-- Edwin Rahardjo
NEGARA-negara maju sudah memiliki infrastruktur seni yang mapan, seperti museum, galeri, balai lelang, seniman, kurator, kritikus seni, dan akademi-akademi seni. Setiap individu maupun institusi-institusi seni tersebut memiliki peran dan tanggung jawab yang jelas. Hal itu lebih disebabkan oleh sistem pendidikan serta informasi tentang seni dalam bentuk buku, media, dan informasi masyarakatnya yang mempunyai kesadaran dan pengetahuan yang lebih mengenai seni rupa. Hal ini dapat dilihat dari dipenuhinya museum dengan antrean. Mereka pun akrab dengan dunia mengoleksi berbagai benda, baik seni maupun lainnya, dan memahami arti dari the art of collecting.
Berbeda dengan Indonesia yang masih merupakan negara berkembang. Kini peran kritikus seni hampir dapat dikatakan sudah tidak ada. Peran dan fungsi museum belum berjalan dengan baik atau seperti semestinya. Pemerintah pun tidak mencanangkan program bagi sekolah-sekolah untuk mengunjungi museum atau galeri, dan minimnya media informasi seni, masyarakat jadi kurang akrab dengan dunia seni. Dengan demikian, ketika mereka tertarik akan karya seni, mereka sering membuat penilaian atau barometer sendiri, dan wacana pasar pun lebih berkembang dibandingkan dengan pasar wacana.

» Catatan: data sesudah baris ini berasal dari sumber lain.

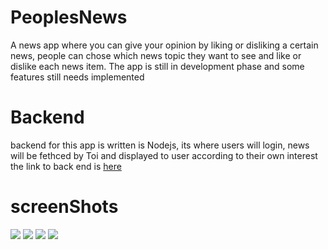 # PeoplesNews
A news app where you can give your opinion by liking or disliking a certain news, people can chose which news topic they want to see and like or dislike each news item.
The app is still in development phase and some features still needs implemented

# Backend
backend for this app is written is Nodejs, its where users will login, news will be fethced by Toi and displayed to user according to their own interest
the link to back end is [here](https://github.com/Rishabhk07/backend-news-app)

# screenShots

![](https://github.com/Rishabhk07/PeoplesNews/blob/master/screen%20shots/rsz_screenshot_20170309-013320.png)
![](https://github.com/Rishabhk07/PeoplesNews/blob/master/screen%20shots/rsz_screenshot_20170308-031010.png)
![](https://github.com/Rishabhk07/PeoplesNews/blob/master/screen%20shots/rsz_screenshot_20170308-031004.png)
![](https://github.com/Rishabhk07/PeoplesNews/blob/master/screen%20shots/rsz_1screenshot_20170308-030957.png)
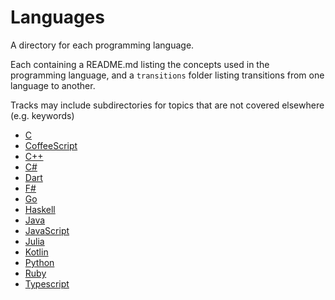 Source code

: # Languages

A directory for each programming language.

Each containing a README.md listing the concepts used in the programming language, and a `transitions` folder listing transitions from one language to another.

Tracks may include subdirectories for topics that are not covered elsewhere (e.g. keywords)

- [C](/languages/c)
- [CoffeeScript](/languages/coffeescript/README.md)
- [C++](/languages/cplusplus/README.md)
- [C#](/languages/csharp/README.md)
- [Dart](/languages/dart/README.md)
- [F#](/languages/fsharp/README.md)
- [Go](/languages/go/README.md)
- [Haskell](/languages/haskell/README.md)
- [Java](/languages/java/README.md)
- [JavaScript](/languages/javascript/README.md)
- [Julia](/languages/julia/README.md)
- [Kotlin](/languages/kotlin/README.md)
- [Python](/languages/python/README.md)
- [Ruby](/languages/ruby/README.md)
- [Typescript](/languages/typescript/README.md)
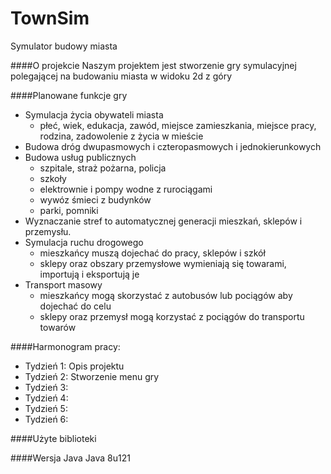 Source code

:# TownSim
Symulator budowy miasta

####O projekcie
Naszym projektem jest stworzenie gry symulacyjnej polegającej na budowaniu miasta w widoku 2d z góry

####Planowane funkcje gry
- Symulacja życia obywateli miasta 
  * płeć, wiek, edukacja, zawód, miejsce zamieszkania, miejsce pracy, rodzina, zadowolenie z życia w mieście
- Budowa dróg dwupasmowych i czteropasmowych i jednokierunkowych
- Budowa usług publicznych
  * szpitale, straż pożarna, policja
  * szkoły
  * elektrownie i pompy wodne z rurociągami
  * wywóz śmieci z budynków
  * parki, pomniki
- Wyznaczanie stref to automatycznej generacji mieszkań, sklepów i przemysłu.
- Symulacja ruchu drogowego
  * mieszkańcy muszą dojechać do pracy, sklepów i szkół
  * sklepy oraz obszary przemysłowe wymieniają się towarami, importują i eksportują je
- Transport masowy
  * mieszkańcy mogą skorzystać z autobusów lub pociągów aby dojechać do celu
  * sklepy oraz przemysł mogą korzystać z pociągów do transportu towarów



####Harmonogram pracy:
- Tydzień 1:
 Opis projektu
- Tydzień 2:
 Stworzenie menu gry
- Tydzień 3:
- Tydzień 4:
- Tydzień 5:
- Tydzień 6:

####Użyte biblioteki


####Wersja Java
Java 8u121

Setiap galeri dapat mempunyai visi, misi, dan peran yang berbeda-beda. Salah satu peran galeri adalah untuk mengenalkan seniman muda baru kepada publik dan membantu seniman-seniman naik ke jenjang berikutnya. Menurut saya, galeri seni yang serius atau baik seharusnya tidaklah menjadi sekadar toko yang menjual karya-karya berdasarkan apa yang diinginkan publik, tetapi juga dapat menjadi jembatan atau mediator akan informasi seni antara pasar wacana dan wacana pasar, sekaligus menjadi trendsetter; menjadi ujung tombak penyebaran wacana seni itu sendiri; dengan menggelar pameran-pameran yang dikuratori.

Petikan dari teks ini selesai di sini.